Content starts

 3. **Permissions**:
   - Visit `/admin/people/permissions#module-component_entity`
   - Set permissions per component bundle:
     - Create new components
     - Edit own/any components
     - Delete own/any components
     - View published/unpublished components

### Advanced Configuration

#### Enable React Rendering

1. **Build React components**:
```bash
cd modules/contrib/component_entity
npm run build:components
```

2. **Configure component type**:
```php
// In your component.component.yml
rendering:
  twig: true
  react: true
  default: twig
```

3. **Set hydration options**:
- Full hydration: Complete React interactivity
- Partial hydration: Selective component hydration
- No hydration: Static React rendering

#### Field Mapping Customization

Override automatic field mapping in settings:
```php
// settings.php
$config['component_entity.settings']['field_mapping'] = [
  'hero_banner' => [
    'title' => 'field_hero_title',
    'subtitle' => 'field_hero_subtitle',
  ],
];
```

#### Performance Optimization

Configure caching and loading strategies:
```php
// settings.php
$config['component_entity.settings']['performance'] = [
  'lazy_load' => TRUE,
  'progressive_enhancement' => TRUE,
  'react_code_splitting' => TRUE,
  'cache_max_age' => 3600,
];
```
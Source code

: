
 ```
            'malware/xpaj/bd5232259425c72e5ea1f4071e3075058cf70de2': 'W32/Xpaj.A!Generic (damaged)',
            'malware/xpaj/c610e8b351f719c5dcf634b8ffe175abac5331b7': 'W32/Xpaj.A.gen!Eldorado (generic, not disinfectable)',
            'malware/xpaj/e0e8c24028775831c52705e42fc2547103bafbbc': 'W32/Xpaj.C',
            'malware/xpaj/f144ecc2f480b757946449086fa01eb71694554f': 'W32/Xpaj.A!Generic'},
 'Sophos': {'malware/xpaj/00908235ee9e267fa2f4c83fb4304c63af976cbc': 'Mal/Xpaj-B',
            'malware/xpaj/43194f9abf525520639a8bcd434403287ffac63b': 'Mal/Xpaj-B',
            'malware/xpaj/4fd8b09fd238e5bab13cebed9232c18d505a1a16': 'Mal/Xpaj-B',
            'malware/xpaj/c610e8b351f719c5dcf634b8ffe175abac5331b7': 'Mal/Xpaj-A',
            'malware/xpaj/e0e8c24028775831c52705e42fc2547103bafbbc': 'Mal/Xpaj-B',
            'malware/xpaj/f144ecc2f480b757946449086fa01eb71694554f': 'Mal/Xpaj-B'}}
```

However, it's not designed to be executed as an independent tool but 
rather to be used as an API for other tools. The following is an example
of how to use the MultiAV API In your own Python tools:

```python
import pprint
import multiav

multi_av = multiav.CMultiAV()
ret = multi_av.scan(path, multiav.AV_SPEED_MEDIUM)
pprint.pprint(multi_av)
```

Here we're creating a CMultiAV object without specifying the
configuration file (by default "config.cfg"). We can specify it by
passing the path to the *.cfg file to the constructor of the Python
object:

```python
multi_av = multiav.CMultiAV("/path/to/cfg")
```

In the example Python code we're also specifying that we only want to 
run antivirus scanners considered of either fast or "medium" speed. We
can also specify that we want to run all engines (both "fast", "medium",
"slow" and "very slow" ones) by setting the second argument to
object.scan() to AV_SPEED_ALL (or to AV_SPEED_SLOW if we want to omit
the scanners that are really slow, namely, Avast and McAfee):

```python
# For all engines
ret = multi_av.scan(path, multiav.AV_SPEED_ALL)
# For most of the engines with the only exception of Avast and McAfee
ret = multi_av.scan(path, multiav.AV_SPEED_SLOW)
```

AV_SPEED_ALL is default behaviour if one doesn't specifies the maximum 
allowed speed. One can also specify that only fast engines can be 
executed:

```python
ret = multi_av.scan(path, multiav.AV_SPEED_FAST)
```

Content ends

ASSIGNMENT → What you write should match, character for character, the lines from the one with "object.scan() to AV_SPEED_ALL" to the end of the data, both included.

TASK RESPONSE →
object.scan() to AV_SPEED_ALL (or to AV_SPEED_SLOW if we want to omit
the scanners that are really slow, namely, Avast and McAfee):

```python
# For all engines
ret = multi_av.scan(path, multiav.AV_SPEED_ALL)
# For most of the engines with the only exception of Avast and McAfee
ret = multi_av.scan(path, multiav.AV_SPEED_SLOW)
```

AV_SPEED_ALL is default behaviour if one doesn't specifies the maximum 
allowed speed. One can also specify that only fast engines can be 
executed:

```python
ret = multi_av.scan(path, multiav.AV_SPEED_FAST)
```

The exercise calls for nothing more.